Task to complete -
Supply the number of lines below containing "swings", nothing else.

Records provided -
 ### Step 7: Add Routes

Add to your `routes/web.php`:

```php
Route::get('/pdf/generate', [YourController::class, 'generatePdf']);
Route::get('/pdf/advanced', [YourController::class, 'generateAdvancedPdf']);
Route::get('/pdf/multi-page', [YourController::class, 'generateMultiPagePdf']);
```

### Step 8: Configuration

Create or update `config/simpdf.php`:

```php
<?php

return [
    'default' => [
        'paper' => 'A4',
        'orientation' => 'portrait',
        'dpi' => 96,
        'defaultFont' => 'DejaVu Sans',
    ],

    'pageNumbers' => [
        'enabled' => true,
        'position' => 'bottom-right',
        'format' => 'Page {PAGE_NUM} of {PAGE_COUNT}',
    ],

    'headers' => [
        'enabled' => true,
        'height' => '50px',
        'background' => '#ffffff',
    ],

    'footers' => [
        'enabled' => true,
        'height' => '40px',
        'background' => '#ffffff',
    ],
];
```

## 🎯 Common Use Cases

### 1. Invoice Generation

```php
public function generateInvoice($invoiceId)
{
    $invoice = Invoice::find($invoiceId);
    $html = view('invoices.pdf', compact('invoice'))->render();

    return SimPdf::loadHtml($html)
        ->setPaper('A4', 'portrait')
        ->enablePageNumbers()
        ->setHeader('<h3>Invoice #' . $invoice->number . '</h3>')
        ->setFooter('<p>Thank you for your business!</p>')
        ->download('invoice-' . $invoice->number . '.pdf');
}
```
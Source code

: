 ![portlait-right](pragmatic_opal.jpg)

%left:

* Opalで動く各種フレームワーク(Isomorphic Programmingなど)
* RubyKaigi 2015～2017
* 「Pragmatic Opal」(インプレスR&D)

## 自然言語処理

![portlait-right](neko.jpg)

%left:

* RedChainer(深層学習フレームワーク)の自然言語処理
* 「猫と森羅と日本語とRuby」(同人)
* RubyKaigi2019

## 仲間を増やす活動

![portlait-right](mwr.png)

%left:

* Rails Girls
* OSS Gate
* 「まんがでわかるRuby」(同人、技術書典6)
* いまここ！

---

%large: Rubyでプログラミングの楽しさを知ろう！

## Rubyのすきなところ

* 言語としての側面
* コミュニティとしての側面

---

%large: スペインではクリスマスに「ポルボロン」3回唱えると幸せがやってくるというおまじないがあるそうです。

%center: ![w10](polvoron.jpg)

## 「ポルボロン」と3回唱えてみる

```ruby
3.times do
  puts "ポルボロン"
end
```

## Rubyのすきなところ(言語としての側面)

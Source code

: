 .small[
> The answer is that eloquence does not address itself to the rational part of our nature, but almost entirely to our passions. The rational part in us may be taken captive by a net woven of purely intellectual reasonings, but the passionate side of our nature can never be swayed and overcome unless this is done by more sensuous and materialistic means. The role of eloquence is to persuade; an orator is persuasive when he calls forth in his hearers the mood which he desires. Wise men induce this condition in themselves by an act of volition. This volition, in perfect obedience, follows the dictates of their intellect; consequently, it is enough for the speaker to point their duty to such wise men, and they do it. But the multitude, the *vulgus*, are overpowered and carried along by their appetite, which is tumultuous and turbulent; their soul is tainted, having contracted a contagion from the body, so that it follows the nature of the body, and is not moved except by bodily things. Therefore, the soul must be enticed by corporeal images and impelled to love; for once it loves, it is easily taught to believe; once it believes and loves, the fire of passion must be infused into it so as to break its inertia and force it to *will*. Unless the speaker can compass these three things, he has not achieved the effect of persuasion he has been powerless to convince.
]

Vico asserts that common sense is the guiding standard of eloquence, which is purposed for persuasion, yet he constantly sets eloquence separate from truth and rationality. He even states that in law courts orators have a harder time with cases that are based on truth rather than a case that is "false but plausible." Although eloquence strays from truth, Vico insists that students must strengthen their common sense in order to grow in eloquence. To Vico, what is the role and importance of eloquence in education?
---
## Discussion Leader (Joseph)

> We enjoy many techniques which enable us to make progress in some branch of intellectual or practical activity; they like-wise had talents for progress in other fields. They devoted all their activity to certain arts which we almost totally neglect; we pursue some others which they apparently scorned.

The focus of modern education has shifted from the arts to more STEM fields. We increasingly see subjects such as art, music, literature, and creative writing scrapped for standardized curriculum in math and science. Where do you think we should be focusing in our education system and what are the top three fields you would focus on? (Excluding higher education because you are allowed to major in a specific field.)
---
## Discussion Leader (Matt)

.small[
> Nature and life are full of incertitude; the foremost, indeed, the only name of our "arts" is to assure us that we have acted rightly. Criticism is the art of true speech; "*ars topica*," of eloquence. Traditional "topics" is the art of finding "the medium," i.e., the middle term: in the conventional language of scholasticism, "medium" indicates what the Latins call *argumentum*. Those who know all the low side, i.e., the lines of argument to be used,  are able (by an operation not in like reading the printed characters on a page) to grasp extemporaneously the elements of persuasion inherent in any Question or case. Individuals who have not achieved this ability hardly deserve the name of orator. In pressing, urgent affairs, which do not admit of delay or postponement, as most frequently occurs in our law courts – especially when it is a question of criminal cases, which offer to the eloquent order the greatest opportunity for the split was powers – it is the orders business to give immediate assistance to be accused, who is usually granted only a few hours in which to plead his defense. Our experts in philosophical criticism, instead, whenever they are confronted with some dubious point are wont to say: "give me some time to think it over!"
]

...

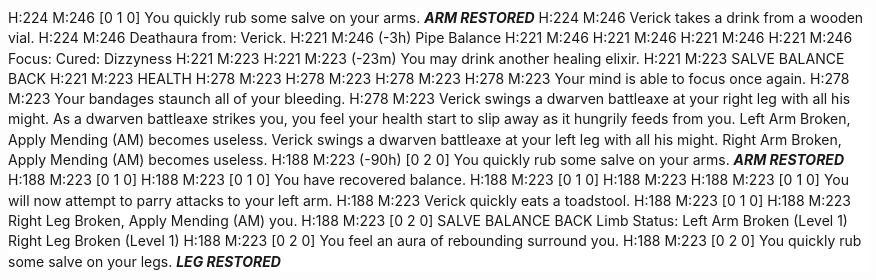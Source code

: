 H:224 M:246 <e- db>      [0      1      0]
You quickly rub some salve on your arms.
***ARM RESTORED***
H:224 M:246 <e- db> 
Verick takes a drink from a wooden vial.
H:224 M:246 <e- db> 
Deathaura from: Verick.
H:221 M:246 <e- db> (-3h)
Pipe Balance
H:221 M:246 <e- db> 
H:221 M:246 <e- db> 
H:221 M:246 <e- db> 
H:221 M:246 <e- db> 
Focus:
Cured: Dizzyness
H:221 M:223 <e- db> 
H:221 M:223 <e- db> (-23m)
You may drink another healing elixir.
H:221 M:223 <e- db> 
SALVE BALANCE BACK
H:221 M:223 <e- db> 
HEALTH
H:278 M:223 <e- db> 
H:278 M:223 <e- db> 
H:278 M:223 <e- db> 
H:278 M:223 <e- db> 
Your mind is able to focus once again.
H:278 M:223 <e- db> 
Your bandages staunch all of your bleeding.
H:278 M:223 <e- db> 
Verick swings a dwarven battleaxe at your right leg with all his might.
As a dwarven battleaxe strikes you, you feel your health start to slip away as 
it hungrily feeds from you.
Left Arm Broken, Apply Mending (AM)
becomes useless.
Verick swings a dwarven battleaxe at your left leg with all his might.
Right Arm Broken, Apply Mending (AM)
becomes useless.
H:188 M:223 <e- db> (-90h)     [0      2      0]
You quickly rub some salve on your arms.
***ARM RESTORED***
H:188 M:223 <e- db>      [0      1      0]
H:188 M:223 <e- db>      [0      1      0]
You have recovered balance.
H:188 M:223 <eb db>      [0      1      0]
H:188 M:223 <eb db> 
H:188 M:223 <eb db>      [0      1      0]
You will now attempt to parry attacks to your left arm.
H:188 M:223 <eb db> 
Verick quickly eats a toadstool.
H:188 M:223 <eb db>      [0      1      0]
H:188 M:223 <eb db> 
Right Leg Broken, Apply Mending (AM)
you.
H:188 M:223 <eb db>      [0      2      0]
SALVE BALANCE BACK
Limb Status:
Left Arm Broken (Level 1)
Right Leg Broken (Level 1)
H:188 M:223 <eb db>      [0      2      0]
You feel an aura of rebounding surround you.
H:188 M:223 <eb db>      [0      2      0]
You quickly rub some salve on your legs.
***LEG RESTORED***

==

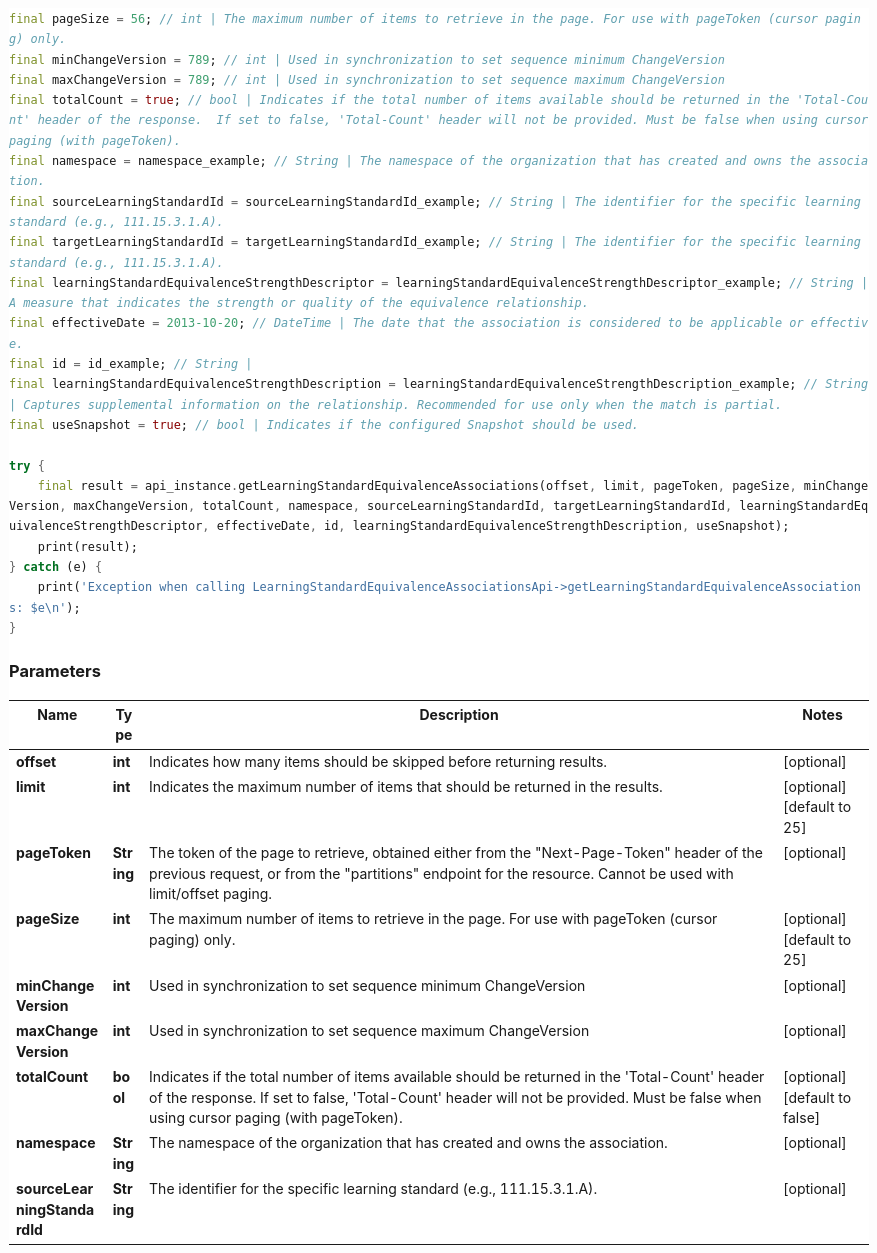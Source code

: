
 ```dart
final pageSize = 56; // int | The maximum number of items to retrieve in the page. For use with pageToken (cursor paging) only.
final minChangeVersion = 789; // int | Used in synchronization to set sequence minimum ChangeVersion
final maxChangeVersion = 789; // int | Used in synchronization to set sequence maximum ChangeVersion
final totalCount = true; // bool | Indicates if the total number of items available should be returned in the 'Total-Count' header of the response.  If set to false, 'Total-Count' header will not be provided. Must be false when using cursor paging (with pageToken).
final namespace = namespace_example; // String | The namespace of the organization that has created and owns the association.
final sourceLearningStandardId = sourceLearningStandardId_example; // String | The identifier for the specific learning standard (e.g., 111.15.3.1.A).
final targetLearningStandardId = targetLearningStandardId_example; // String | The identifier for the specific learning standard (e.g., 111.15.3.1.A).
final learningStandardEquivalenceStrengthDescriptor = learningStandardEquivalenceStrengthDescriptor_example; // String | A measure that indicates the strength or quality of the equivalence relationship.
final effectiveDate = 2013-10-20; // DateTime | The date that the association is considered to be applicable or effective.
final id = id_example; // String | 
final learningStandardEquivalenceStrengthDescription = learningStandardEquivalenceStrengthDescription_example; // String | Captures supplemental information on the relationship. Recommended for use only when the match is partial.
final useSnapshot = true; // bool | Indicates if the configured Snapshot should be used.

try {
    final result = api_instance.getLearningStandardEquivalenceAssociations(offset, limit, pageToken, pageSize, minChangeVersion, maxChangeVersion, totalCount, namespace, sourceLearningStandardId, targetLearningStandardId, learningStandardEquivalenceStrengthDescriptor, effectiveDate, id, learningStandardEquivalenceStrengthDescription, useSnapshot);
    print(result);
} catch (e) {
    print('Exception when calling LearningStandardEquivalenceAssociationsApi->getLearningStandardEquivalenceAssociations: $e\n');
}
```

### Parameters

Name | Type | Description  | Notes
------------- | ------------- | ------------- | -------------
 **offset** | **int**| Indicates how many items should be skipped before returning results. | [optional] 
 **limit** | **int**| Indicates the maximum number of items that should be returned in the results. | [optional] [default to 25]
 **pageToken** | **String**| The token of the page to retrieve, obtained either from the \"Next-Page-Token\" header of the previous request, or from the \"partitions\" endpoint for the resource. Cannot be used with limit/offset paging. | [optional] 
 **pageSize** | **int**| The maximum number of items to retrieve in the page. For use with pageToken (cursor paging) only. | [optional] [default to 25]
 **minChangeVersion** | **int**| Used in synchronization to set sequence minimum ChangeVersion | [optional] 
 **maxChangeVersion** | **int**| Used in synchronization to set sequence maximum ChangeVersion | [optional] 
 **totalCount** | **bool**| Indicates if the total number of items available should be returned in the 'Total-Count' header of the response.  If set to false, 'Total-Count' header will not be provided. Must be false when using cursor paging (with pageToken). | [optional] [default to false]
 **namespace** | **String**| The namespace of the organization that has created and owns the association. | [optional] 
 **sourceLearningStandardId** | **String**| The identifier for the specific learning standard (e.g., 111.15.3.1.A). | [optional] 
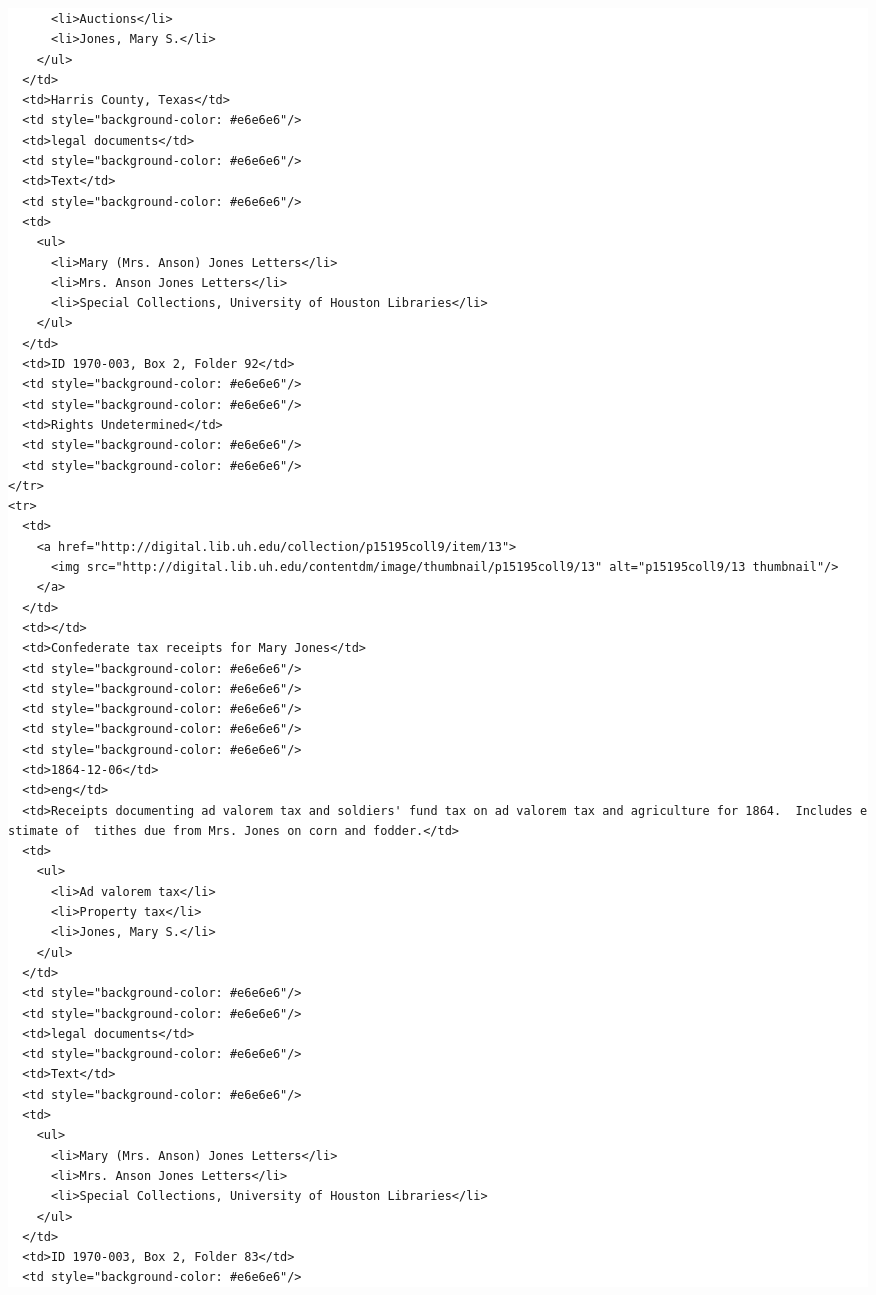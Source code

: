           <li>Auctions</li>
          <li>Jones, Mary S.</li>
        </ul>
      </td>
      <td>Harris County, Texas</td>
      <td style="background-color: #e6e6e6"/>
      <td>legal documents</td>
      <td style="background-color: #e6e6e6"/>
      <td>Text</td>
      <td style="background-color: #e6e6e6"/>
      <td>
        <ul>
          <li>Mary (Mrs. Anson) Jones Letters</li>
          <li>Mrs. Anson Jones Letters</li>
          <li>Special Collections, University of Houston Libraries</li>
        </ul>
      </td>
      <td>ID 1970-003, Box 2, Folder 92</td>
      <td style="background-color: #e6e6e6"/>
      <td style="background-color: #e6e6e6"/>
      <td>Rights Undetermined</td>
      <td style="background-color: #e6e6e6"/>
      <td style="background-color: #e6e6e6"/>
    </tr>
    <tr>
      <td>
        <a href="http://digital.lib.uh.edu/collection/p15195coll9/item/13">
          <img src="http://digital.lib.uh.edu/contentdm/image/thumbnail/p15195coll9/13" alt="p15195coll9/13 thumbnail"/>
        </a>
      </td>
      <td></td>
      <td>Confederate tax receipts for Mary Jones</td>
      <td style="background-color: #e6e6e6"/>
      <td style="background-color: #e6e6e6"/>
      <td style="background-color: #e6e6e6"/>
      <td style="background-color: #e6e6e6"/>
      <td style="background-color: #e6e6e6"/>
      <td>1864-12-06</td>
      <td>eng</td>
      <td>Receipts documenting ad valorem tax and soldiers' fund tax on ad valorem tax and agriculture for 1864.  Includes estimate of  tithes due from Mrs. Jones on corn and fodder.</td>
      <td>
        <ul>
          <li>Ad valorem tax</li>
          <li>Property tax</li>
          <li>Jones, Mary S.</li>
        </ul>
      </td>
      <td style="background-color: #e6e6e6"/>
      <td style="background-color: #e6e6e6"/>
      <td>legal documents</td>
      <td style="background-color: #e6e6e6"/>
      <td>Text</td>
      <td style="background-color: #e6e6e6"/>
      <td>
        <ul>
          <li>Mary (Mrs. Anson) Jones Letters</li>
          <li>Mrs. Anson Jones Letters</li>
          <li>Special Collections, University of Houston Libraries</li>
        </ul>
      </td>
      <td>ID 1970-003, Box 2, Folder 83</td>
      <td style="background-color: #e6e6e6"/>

Solution below -
2